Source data
____________

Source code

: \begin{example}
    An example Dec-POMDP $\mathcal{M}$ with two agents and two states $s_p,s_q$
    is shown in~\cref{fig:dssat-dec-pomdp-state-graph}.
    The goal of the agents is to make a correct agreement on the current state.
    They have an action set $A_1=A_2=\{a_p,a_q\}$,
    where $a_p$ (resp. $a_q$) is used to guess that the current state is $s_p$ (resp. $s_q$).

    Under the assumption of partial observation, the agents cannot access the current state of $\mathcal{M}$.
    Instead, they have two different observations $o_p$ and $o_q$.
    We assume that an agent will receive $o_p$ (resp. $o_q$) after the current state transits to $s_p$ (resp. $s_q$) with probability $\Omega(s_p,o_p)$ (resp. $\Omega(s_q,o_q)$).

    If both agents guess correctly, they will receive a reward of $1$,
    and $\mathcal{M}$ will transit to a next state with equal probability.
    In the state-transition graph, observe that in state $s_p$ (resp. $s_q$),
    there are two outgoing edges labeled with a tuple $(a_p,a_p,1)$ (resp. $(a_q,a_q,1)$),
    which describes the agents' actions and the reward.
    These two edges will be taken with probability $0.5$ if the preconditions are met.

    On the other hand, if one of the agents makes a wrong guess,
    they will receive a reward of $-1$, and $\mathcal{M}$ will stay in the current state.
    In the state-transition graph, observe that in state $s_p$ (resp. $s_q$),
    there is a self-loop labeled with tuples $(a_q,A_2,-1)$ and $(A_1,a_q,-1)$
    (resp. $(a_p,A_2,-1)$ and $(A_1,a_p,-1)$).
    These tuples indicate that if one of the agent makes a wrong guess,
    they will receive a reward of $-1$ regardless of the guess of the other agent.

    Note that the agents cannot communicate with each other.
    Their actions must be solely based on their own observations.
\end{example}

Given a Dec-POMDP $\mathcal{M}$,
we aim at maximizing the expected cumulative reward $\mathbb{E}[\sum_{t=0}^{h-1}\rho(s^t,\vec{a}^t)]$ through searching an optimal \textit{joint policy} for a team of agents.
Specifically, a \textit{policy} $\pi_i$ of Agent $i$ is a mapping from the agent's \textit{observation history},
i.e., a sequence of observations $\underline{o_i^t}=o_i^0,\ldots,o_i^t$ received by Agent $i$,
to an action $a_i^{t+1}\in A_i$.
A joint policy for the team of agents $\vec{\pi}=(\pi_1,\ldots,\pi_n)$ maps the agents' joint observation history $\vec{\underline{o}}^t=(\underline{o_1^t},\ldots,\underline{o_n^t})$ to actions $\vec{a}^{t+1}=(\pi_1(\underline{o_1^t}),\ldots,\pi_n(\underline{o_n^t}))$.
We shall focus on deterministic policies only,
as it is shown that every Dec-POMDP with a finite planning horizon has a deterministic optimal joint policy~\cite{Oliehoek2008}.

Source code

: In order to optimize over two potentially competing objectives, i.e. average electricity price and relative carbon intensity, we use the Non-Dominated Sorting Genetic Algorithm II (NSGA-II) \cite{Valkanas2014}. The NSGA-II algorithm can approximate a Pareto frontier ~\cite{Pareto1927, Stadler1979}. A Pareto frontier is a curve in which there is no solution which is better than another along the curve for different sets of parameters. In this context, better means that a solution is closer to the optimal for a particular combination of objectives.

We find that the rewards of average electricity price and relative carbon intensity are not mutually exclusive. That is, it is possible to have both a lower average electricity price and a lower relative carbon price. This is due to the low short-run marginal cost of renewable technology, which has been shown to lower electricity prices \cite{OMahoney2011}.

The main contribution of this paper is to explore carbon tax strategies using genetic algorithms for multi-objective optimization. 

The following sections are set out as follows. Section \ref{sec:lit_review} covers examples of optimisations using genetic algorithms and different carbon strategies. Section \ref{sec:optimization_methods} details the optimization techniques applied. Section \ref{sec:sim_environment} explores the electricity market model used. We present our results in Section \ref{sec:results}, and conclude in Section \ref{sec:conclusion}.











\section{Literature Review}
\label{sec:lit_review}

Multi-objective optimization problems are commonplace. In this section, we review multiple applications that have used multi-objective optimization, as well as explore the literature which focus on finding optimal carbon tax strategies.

____________

Task to carry out: Please print the records above exactly, leaving nothing out.

Response:
Source code

: \begin{example}
    An example Dec-POMDP $\mathcal{M}$ with two agents and two states $s_p,s_q$
    is shown in~\cref{fig:dssat-dec-pomdp-state-graph}.
    The goal of the agents is to make a correct agreement on the current state.
    They have an action set $A_1=A_2=\{a_p,a_q\}$,
    where $a_p$ (resp. $a_q$) is used to guess that the current state is $s_p$ (resp. $s_q$).

    Under the assumption of partial observation, the agents cannot access the current state of $\mathcal{M}$.
    Instead, they have two different observations $o_p$ and $o_q$.
    We assume that an agent will receive $o_p$ (resp. $o_q$) after the current state transits to $s_p$ (resp. $s_q$) with probability $\Omega(s_p,o_p)$ (resp. $\Omega(s_q,o_q)$).

    If both agents guess correctly, they will receive a reward of $1$,
    and $\mathcal{M}$ will transit to a next state with equal probability.
    In the state-transition graph, observe that in state $s_p$ (resp. $s_q$),
    there are two outgoing edges labeled with a tuple $(a_p,a_p,1)$ (resp. $(a_q,a_q,1)$),
    which describes the agents' actions and the reward.
    These two edges will be taken with probability $0.5$ if the preconditions are met.

    On the other hand, if one of the agents makes a wrong guess,
    they will receive a reward of $-1$, and $\mathcal{M}$ will stay in the current state.
    In the state-transition graph, observe that in state $s_p$ (resp. $s_q$),
    there is a self-loop labeled with tuples $(a_q,A_2,-1)$ and $(A_1,a_q,-1)$
    (resp. $(a_p,A_2,-1)$ and $(A_1,a_p,-1)$).
    These tuples indicate that if one of the agent makes a wrong guess,
    they will receive a reward of $-1$ regardless of the guess of the other agent.

    Note that the agents cannot communicate with each other.
    Their actions must be solely based on their own observations.
\end{example}

Given a Dec-POMDP $\mathcal{M}$,
we aim at maximizing the expected cumulative reward $\mathbb{E}[\sum_{t=0}^{h-1}\rho(s^t,\vec{a}^t)]$ through searching an optimal \textit{joint policy} for a team of agents.
Specifically, a \textit{policy} $\pi_i$ of Agent $i$ is a mapping from the agent's \textit{observation history},
i.e., a sequence of observations $\underline{o_i^t}=o_i^0,\ldots,o_i^t$ received by Agent $i$,
to an action $a_i^{t+1}\in A_i$.
A joint policy for the team of agents $\vec{\pi}=(\pi_1,\ldots,\pi_n)$ maps the agents' joint observation history $\vec{\underline{o}}^t=(\underline{o_1^t},\ldots,\underline{o_n^t})$ to actions $\vec{a}^{t+1}=(\pi_1(\underline{o_1^t}),\ldots,\pi_n(\underline{o_n^t}))$.
We shall focus on deterministic policies only,
as it is shown that every Dec-POMDP with a finite planning horizon has a deterministic optimal joint policy~\cite{Oliehoek2008}.

Source code

: In order to optimize over two potentially competing objectives, i.e. average electricity price and relative carbon intensity, we use the Non-Dominated Sorting Genetic Algorithm II (NSGA-II) \cite{Valkanas2014}. The NSGA-II algorithm can approximate a Pareto frontier ~\cite{Pareto1927, Stadler1979}. A Pareto frontier is a curve in which there is no solution which is better than another along the curve for different sets of parameters. In this context, better means that a solution is closer to the optimal for a particular combination of objectives.

We find that the rewards of average electricity price and relative carbon intensity are not mutually exclusive. That is, it is possible to have both a lower average electricity price and a lower relative carbon price. This is due to the low short-run marginal cost of renewable technology, which has been shown to lower electricity prices \cite{OMahoney2011}.

The main contribution of this paper is to explore carbon tax strategies using genetic algorithms for multi-objective optimization. 

The following sections are set out as follows. Section \ref{sec:lit_review} covers examples of optimisations using genetic algorithms and different carbon strategies. Section \ref{sec:optimization_methods} details the optimization techniques applied. Section \ref{sec:sim_environment} explores the electricity market model used. We present our results in Section \ref{sec:results}, and conclude in Section \ref{sec:conclusion}.











\section{Literature Review}
\label{sec:lit_review}

Multi-objective optimization problems are commonplace. In this section, we review multiple applications that have used multi-objective optimization, as well as explore the literature which focus on finding optimal carbon tax strategies.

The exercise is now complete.